Metabonomic Characteristics of Myocardial Diastolic Dysfunction in Type 2 Diabetic Cardiomyopathy Patients

Mingyu Hao; Jianxin Deng; Xiaohong Huang; Haiyan Li; Huiting Ou; Xiangsheng Cai; Jiajie She; Xueting Liu; Ling Chen; Shujuan Chen; Wenlan Liu; Dewen Yan

doi:10.3389/fphys.2022.863347

Metabonomic Characteristics of Myocardial Diastolic Dysfunction in Type 2 Diabetic Cardiomyopathy Patients

Front Physiol. 2022 May 9:13:863347. doi: 10.3389/fphys.2022.863347. eCollection 2022.

Authors

Mingyu Hao^{1

2}, Jianxin Deng¹, Xiaohong Huang¹, Haiyan Li¹, Huiting Ou¹, Xiangsheng Cai³, Jiajie She^{2

4}, Xueting Liu¹, Ling Chen¹, Shujuan Chen¹, Wenlan Liu⁵, Dewen Yan¹

Affiliations

¹ Department of Endocrinology, Shenzhen Clinical Research Center for Metabolic Diseases, Shenzhen Second People's Hospital, The First Affiliated Hospital of Shenzhen University, Health Science Center of Shenzhen University, Shenzhen, China.
² Shenzhen Institutes of Advanced Technology, Chinese Academy of Sciences, Shenzhen, China.
³ Institute of Translational Medicine, University of Chinese Academy of Science-Shenzhen Hospital, Shenzhen, China.
⁴ The First Affiliated Hospital of Shenzhen University, Reproductive Medicine Centre, Shenzhen Second People's Hospital, Shenzhen, China.
⁵ Department of Neurosurgery, Shenzhen Key Laboratory of Neurosurgery, Shenzhen Second People's Hospital, Shenzhen University First Affiliated Hospital, Shenzhen, China.

Abstract

Diabetic cardiomyopathy (DCM) is one of the most essential cardiovascular complications in diabetic patients associated with glucose and lipid metabolism disorder, fibrosis, oxidative stress, and inflammation in cardiomyocytes. Despite increasing research on the molecular pathogenesis of DCM, it is still unclear whether metabolic pathways and alterations are probably involved in the development of DCM. This study aims to characterize the metabolites of DCM and to identify the relationship between metabolites and their biological processes or biological states through untargeted metabolic profiling.
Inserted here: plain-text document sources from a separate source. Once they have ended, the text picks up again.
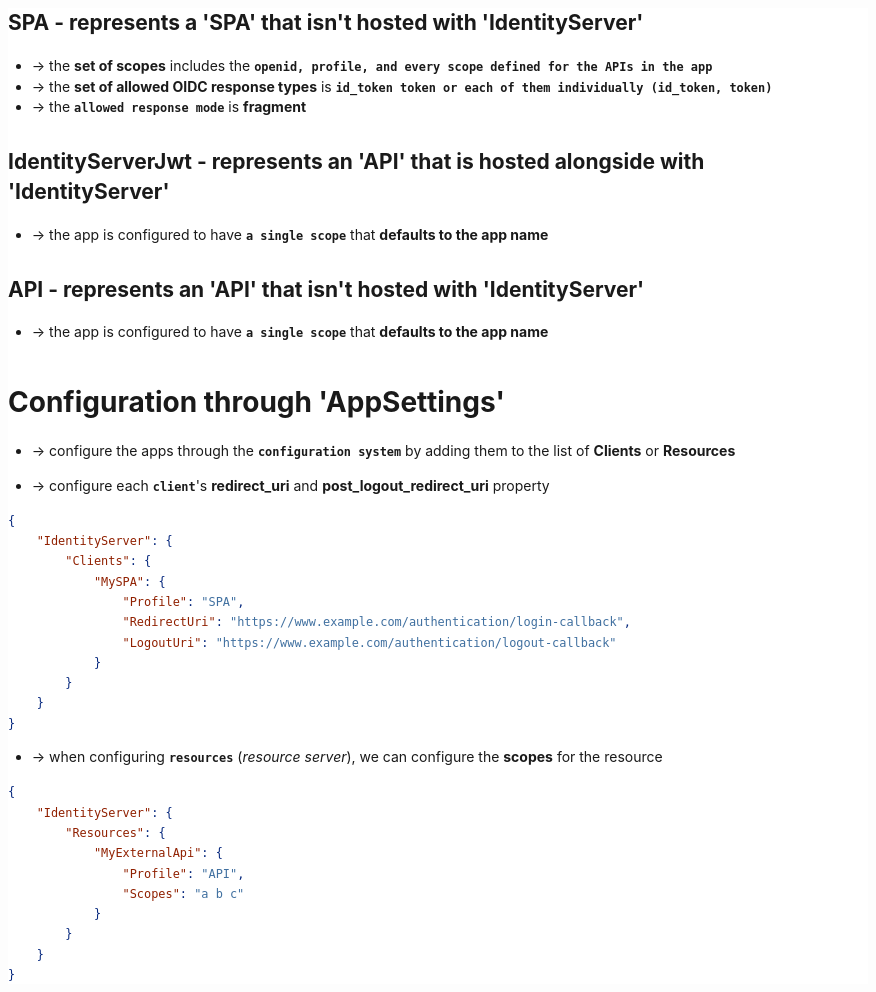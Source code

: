 ## SPA - represents a 'SPA' that isn't hosted with 'IdentityServer'
* -> the **set of scopes** includes the **`openid, profile, and every scope defined for the APIs in the app`**
* -> the **set of allowed OIDC response types** is **`id_token token or each of them individually (id_token, token)`**
* -> the **`allowed response mode`** is **fragment**

## IdentityServerJwt - represents an 'API' that is hosted alongside with 'IdentityServer'
* -> the app is configured to have **`a single scope`** that **defaults to the app name**

## API - represents an 'API' that isn't hosted with 'IdentityServer'
* -> the app is configured to have **`a single scope`** that **defaults to the app name**


# Configuration through 'AppSettings'
* -> configure the apps through the **`configuration system`** by adding them to the list of **Clients** or **Resources**

* -> configure each **`client`**'s **redirect_uri** and **post_logout_redirect_uri** property
```json 
{
    "IdentityServer": {
        "Clients": {
            "MySPA": {
                "Profile": "SPA",
                "RedirectUri": "https://www.example.com/authentication/login-callback",
                "LogoutUri": "https://www.example.com/authentication/logout-callback"
            }
        }
    }
}
```

* -> when configuring **`resources`** (_resource server_), we can configure the **scopes** for the resource
```json - 
{
    "IdentityServer": {
        "Resources": {
            "MyExternalApi": {
                "Profile": "API",
                "Scopes": "a b c"
            }
        }
    }
}
```
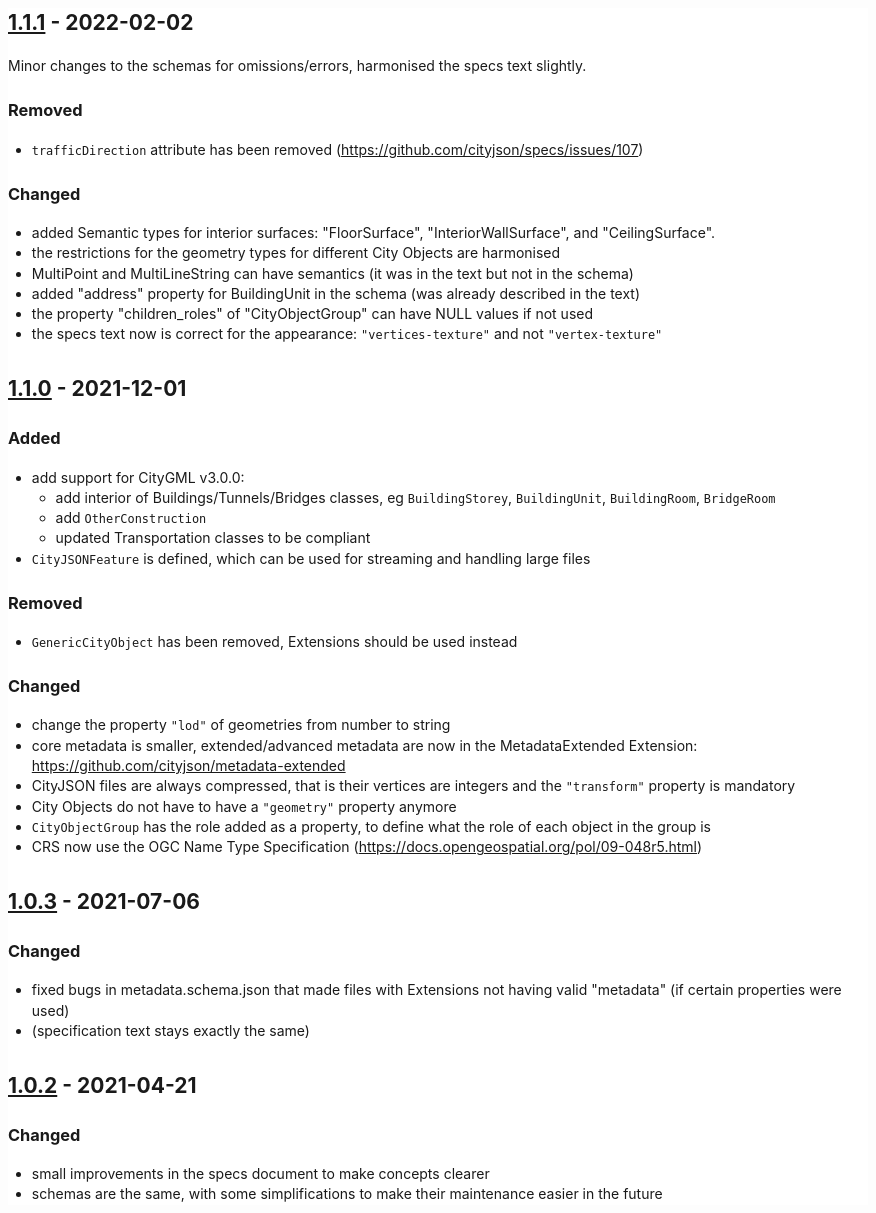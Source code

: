 
## [1.1.1] - 2022-02-02
Minor changes to the schemas for omissions/errors, harmonised the specs text slightly.
### Removed
- `trafficDirection` attribute has been removed (https://github.com/cityjson/specs/issues/107)
### Changed
- added Semantic types for interior surfaces: "FloorSurface", "InteriorWallSurface", and "CeilingSurface".
- the restrictions for the geometry types for different City Objects are harmonised
- MultiPoint and MultiLineString can have semantics (it was in the text but not in the schema)
- added "address" property for BuildingUnit in the schema (was already described in the text)
- the property "children_roles" of "CityObjectGroup" can have NULL values if not used
- the specs text now is correct for the appearance: `"vertices-texture"` and not `"vertex-texture"`

## [1.1.0] - 2021-12-01
### Added
- add support for CityGML v3.0.0: 
  - add interior of Buildings/Tunnels/Bridges classes, eg `BuildingStorey`, `BuildingUnit`, `BuildingRoom`, `BridgeRoom` 
  - add `OtherConstruction`
  - updated Transportation classes to be compliant
- `CityJSONFeature` is defined, which can be used for streaming and handling large files
### Removed
- `GenericCityObject` has been removed, Extensions should be used instead
### Changed
- change the property `"lod"` of geometries from number to string 
- core metadata is smaller, extended/advanced metadata are now in the MetadataExtended Extension: https://github.com/cityjson/metadata-extended
- CityJSON files are always compressed, that is their vertices are integers and the `"transform"` property is mandatory
- City Objects do not have to have a `"geometry"` property anymore
- `CityObjectGroup` has the role added as a property, to define what the role of each object in the group is
- CRS now use the OGC Name Type Specification (https://docs.opengeospatial.org/pol/09-048r5.html)


## [1.0.3] - 2021-07-06
### Changed
- fixed bugs in metadata.schema.json that made files with Extensions not having valid "metadata" (if certain properties were used)
- (specification text stays exactly the same)


## [1.0.2] - 2021-04-21
### Changed
- small improvements in the specs document to make concepts clearer
- schemas are the same, with some simplifications to make their maintenance easier in the future


[2.0.0]: https://github.com/tudelft3d/cityjson/compare/1.1.3...2.0.0
[1.1.3]: https://github.com/tudelft3d/cityjson/compare/1.1.2...1.1.3
[1.1.2]: https://github.com/tudelft3d/cityjson/compare/1.1.1...1.1.2
[1.1.1]: https://github.com/tudelft3d/cityjson/compare/1.1.0...1.1.1
[1.1.0]: https://github.com/tudelft3d/cityjson/compare/1.0.3...1.1.0
[1.0.3]: https://github.com/tudelft3d/cityjson/compare/1.0.2...1.0.3
[1.0.2]: https://github.com/tudelft3d/cityjson/compare/1.0.1...1.0.2
[1.0.0]: https://github.com/tudelft3d/cityjson/compare/0.9...1.0.0
[0.9]:   https://github.com/tudelft3d/cityjson/compare/0.8...0.9
[0.8]:   https://github.com/tudelft3d/cityjson/compare/0.6...0.8
[0.6]:   https://github.com/tudelft3d/cityjson/compare/0.5...0.6
[0.5]:   https://github.com/tudelft3d/cityjson/compare/0.3...0.5
[0.3]:   https://github.com/tudelft3d/cityjson/compare/0.2...0.3
[0.2]:   https://github.com/tudelft3d/cityjson/compare/0.1...0.2
[0.1]:   https://github.com/tudelft3d/cityjson/releases/0.1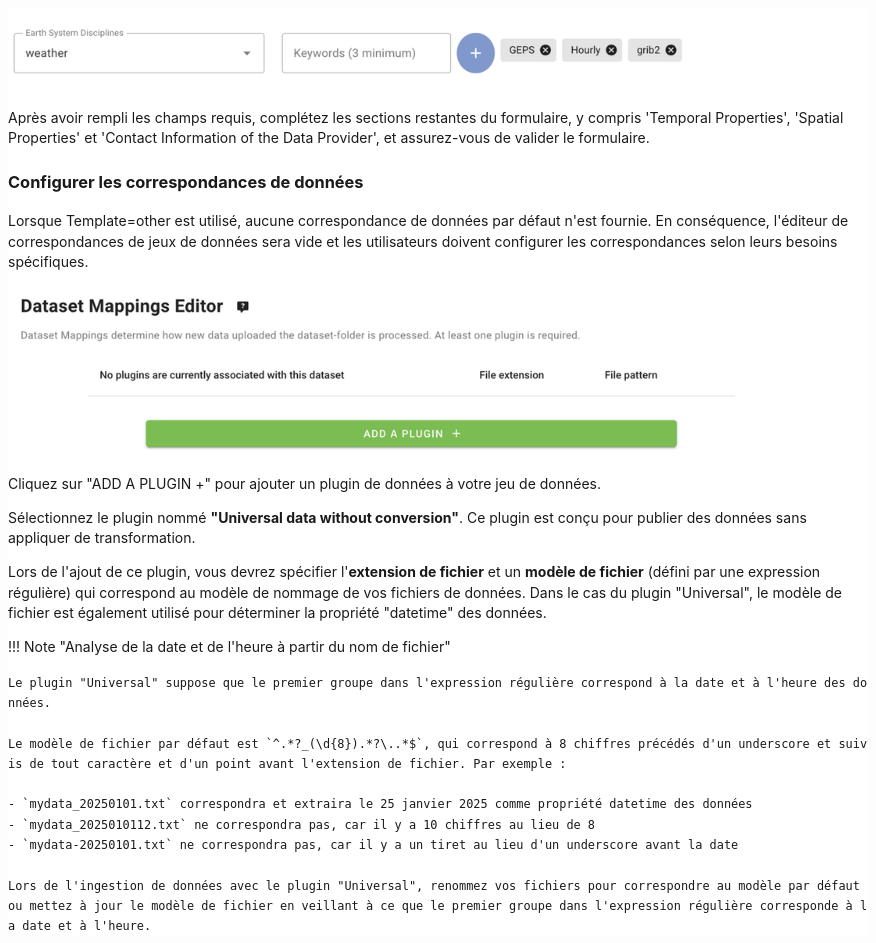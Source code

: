 <img alt="Metadata Editor: title, description, keywords" src="/../assets/img/wis2box-metadata-editor-part1-other-2.png" width="800">

Après avoir rempli les champs requis, complétez les sections restantes du formulaire, y compris 'Temporal Properties', 'Spatial Properties' et 'Contact Information of the Data Provider', et assurez-vous de valider le formulaire.

### Configurer les correspondances de données

Lorsque Template=other est utilisé, aucune correspondance de données par défaut n'est fournie. En conséquence, l'éditeur de correspondances de jeux de données sera vide et les utilisateurs doivent configurer les correspondances selon leurs besoins spécifiques.

<img alt="Data Mappings: update plugin" src="/../assets/img/wis2box-data-mappings-other1.png" width="800">

Cliquez sur "ADD A PLUGIN +" pour ajouter un plugin de données à votre jeu de données.

Sélectionnez le plugin nommé **"Universal data without conversion"**. Ce plugin est conçu pour publier des données sans appliquer de transformation.

Lors de l'ajout de ce plugin, vous devrez spécifier l'**extension de fichier** et un **modèle de fichier** (défini par une expression régulière) qui correspond au modèle de nommage de vos fichiers de données. Dans le cas du plugin "Universal", le modèle de fichier est également utilisé pour déterminer la propriété "datetime" des données.

!!! Note "Analyse de la date et de l'heure à partir du nom de fichier"

    Le plugin "Universal" suppose que le premier groupe dans l'expression régulière correspond à la date et à l'heure des données. 

    Le modèle de fichier par défaut est `^.*?_(\d{8}).*?\..*$`, qui correspond à 8 chiffres précédés d'un underscore et suivis de tout caractère et d'un point avant l'extension de fichier. Par exemple :

    - `mydata_20250101.txt` correspondra et extraira le 25 janvier 2025 comme propriété datetime des données
    - `mydata_2025010112.txt` ne correspondra pas, car il y a 10 chiffres au lieu de 8
    - `mydata-20250101.txt` ne correspondra pas, car il y a un tiret au lieu d'un underscore avant la date

    Lors de l'ingestion de données avec le plugin "Universal", renommez vos fichiers pour correspondre au modèle par défaut ou mettez à jour le modèle de fichier en veillant à ce que le premier groupe dans l'expression régulière corresponde à la date et à l'heure.
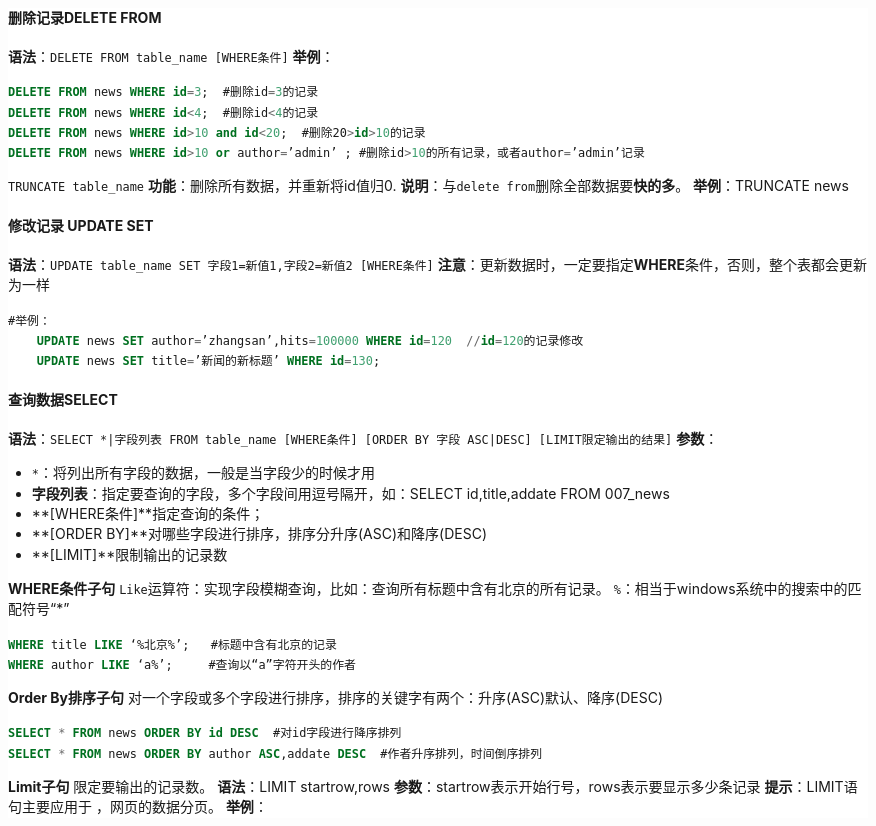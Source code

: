 #### 删除记录DELETE FROM
**语法**：`DELETE FROM table_name [WHERE条件]`
**举例**：

```sql
DELETE FROM news WHERE id=3;  #删除id=3的记录
DELETE FROM news WHERE id<4;  #删除id<4的记录
DELETE FROM news WHERE id>10 and id<20;  #删除20>id>10的记录
DELETE FROM news WHERE id>10 or author=’admin’ ; #删除id>10的所有记录，或者author=’admin’记录
```
`TRUNCATE table_name`
**功能**：删除所有数据，并重新将id值归0.
**说明**：与`delete from`删除全部数据要**快的多**。
**举例**：TRUNCATE news

#### 修改记录 UPDATE SET
**语法**：`UPDATE table_name SET 字段1=新值1,字段2=新值2 [WHERE条件]`
**注意**：更新数据时，一定要指定**WHERE**条件，否则，整个表都会更新为一样

```sql
#举例：
	UPDATE news SET author=’zhangsan’,hits=100000 WHERE id=120  //id=120的记录修改
	UPDATE news SET title=’新闻的新标题’ WHERE id=130;
```

#### 查询数据SELECT
**语法**：`SELECT *|字段列表 FROM table_name [WHERE条件] [ORDER BY 字段 ASC|DESC] [LIMIT限定输出的结果]`
**参数**：
-	`*`：将列出所有字段的数据，一般是当字段少的时候才用
-	**字段列表**：指定要查询的字段，多个字段间用逗号隔开，如：SELECT id,title,addate FROM 007_news
-	**[WHERE条件]**指定查询的条件；
-	**[ORDER BY]**对哪些字段进行排序，排序分升序(ASC)和降序(DESC)
-	**[LIMIT]**限制输出的记录数

**WHERE条件子句**
`Like`运算符：实现字段模糊查询，比如：查询所有标题中含有北京的所有记录。
`%`：相当于windows系统中的搜索中的匹配符号“*”

```sql
WHERE title LIKE ‘%北京%’;   #标题中含有北京的记录
WHERE author LIKE ‘a%’;     #查询以“a”字符开头的作者
```

**Order By排序子句**
对一个字段或多个字段进行排序，排序的关键字有两个：升序(ASC)默认、降序(DESC)

```sql
SELECT * FROM news ORDER BY id DESC  #对id字段进行降序排列
SELECT * FROM news ORDER BY author ASC,addate DESC  #作者升序排列，时间倒序排列
```

**Limit子句**
限定要输出的记录数。
**语法**：LIMIT startrow,rows
**参数**：startrow表示开始行号，rows表示要显示多少条记录
**提示**：LIMIT语句主要应用于 ，网页的数据分页。
**举例**：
UPLC-MS/MS was applied to profile plasma metabolites from 78 patients with diabetes (39 diabetes with DCM and 39 diabetes without DCM as controls). A total of 2,806 biochemical were detected. Compared to those of DM patients, 78 differential metabolites in the positive-ion mode were identified in DCM patients, including 33 up-regulated and 45 down-regulated metabolites; however, there were only six differential metabolites identified in the negative mode including four up-regulated and two down-regulated metabolites. Alterations of several serum metabolites, including lipids and lipid-like molecules, organic acids and derivatives, organic oxygen compounds, benzenoids, phenylpropanoids and polyketides, and organoheterocyclic compounds, were associated with the development of DCM. KEGG enrichment analysis showed that there were three signaling pathways (metabolic pathways, porphyrin, chlorophyll metabolism, and lysine degradation) that were changed in both negative- and positive-ion modes. Our results demonstrated that differential metabolites and lipids have specific effects on DCM. These results expanded our understanding of the metabolic characteristics of DCM and may provide a clue in the future investigation of reducing the incidence of DCM. Furthermore, the metabolites identified here may provide clues for clinical management and the development of effective drugs.

Keywords: diabetes; diabetic cardiomyopathy (DCM); metabolic profiles; metabonomics; serum metabolites.